Thursday, April 8, 2010

Chicken, Vegetable, Barley Stew

I love meals in a pot - it's like one-stop shopping. Healthy, tasty eating with minimal effort!

Serves 3
Ingredients
1/2 cup pearl barley
2 boneless chicken breasts (I prefer boneless but you could chicken with bones too)
1 onion
2 carrots
3 celery stalks
12 green beans
1/2 zucchini
1/2 cup chopped pumpkin
1" piece ginger
2 garlic cloves
1" piece cinnamon
1/2 tsp turmeric powder
1 tsp coriander powder
1/2 tsp cumin powder
1/2 tsp chilli powder
2 sprigs fresh thyme or 3/4 tsp dried thyme
2 tbsp tomato puree or 2 chopped tomatoes
2 cups stock - chicken or vegetable (I just use 1 cube of maggi chicken stock)
1/2 cup wine (optional)
Some chopped parsley to garnish
Salt to taste
1 tbsp olive oil

Method
Soak the pearl barley in a cup of water for at least 4 hours.
Finely dice onions and garlic. Grate or crush ginger. Peel carrots and cut into thick slices. Discard the leaves of the celery and chop up the stalks. String beans and cut into inch size pieces. Roughly dice zucchini. Dice chicken into 2" cubes.

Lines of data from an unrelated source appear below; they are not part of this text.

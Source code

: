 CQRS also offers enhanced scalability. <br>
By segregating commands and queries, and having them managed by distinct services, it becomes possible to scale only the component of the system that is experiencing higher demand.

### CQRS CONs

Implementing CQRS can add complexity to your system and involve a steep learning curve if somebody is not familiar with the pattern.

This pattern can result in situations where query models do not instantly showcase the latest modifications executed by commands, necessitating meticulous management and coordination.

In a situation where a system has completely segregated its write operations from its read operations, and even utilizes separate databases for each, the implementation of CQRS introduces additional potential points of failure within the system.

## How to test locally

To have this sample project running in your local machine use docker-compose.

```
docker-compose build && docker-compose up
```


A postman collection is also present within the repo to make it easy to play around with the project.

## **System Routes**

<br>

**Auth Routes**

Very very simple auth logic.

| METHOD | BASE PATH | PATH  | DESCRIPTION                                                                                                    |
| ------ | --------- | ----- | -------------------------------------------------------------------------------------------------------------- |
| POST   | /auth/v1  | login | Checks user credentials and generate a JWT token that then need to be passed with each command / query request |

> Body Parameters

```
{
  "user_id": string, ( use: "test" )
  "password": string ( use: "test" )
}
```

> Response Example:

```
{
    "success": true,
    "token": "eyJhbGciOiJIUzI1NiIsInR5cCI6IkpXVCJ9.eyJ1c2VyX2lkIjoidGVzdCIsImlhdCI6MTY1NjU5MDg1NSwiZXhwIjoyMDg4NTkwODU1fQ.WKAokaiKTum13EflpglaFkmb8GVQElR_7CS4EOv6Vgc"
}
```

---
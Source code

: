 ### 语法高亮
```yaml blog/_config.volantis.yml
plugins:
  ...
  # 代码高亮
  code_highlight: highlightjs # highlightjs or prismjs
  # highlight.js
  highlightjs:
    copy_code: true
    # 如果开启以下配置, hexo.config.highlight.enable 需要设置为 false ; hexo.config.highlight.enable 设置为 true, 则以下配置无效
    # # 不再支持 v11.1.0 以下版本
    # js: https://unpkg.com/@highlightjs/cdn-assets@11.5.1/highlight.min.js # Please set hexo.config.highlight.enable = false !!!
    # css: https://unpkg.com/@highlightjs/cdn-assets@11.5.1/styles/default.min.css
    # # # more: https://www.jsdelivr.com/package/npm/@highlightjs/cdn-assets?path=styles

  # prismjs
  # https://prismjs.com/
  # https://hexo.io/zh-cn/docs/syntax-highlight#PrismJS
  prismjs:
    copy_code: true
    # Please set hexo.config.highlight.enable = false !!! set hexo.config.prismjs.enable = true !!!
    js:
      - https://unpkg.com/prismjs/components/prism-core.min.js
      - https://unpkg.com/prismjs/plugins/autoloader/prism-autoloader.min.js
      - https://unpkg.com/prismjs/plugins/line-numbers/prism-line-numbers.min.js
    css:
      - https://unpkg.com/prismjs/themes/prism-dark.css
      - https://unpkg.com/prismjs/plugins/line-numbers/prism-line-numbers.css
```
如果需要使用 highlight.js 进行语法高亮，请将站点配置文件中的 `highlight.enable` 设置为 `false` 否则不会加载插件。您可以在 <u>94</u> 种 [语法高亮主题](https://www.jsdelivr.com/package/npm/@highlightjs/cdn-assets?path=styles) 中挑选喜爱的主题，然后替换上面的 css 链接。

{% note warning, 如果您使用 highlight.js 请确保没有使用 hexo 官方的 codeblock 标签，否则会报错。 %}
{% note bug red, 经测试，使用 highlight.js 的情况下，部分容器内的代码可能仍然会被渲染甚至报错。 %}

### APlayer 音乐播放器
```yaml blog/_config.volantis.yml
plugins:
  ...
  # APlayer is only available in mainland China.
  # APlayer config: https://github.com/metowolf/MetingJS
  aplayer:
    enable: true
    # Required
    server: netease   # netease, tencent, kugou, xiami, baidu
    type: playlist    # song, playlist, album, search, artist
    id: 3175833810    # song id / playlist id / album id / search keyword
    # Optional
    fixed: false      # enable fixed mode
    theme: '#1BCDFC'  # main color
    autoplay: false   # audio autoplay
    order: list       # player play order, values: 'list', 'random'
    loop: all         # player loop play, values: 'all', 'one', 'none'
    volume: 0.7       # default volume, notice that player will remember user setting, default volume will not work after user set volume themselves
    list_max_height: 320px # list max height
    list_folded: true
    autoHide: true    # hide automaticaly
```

In a deep bottomed pot, pour olive oil and add onions. Saute until transparent and then add ginger, cinnamon sticks and garlic. Next, add all the vegetables and chicken and saute on high for 2-3 minutes. Add the turmeric, coriander and cumin powders, followed by the chilli powder. Add the stock, thyme, tomato puree, salt, and wine. You could also add ground black pepper. Bring the liquid to a boil, reduce heat, cover and cook for 15 minutes. Rinse the barley and add to the soup. Mix, cover and cook for another 20 minutes or until the barley is done. To serve, garnish with chopped parsley and serve with any bread - I like a hard crust, multi-grain bread.

Note: This recipe is very adaptable and a great way to use up smaller quantities of vegetables and/or meat that are languishing in the fridge. For variations, use lamb instead of chicken. You can also replace pearl barley with pre-soaked kidney beans (rajma) or chickpeas (kabuli channa) or any lentils.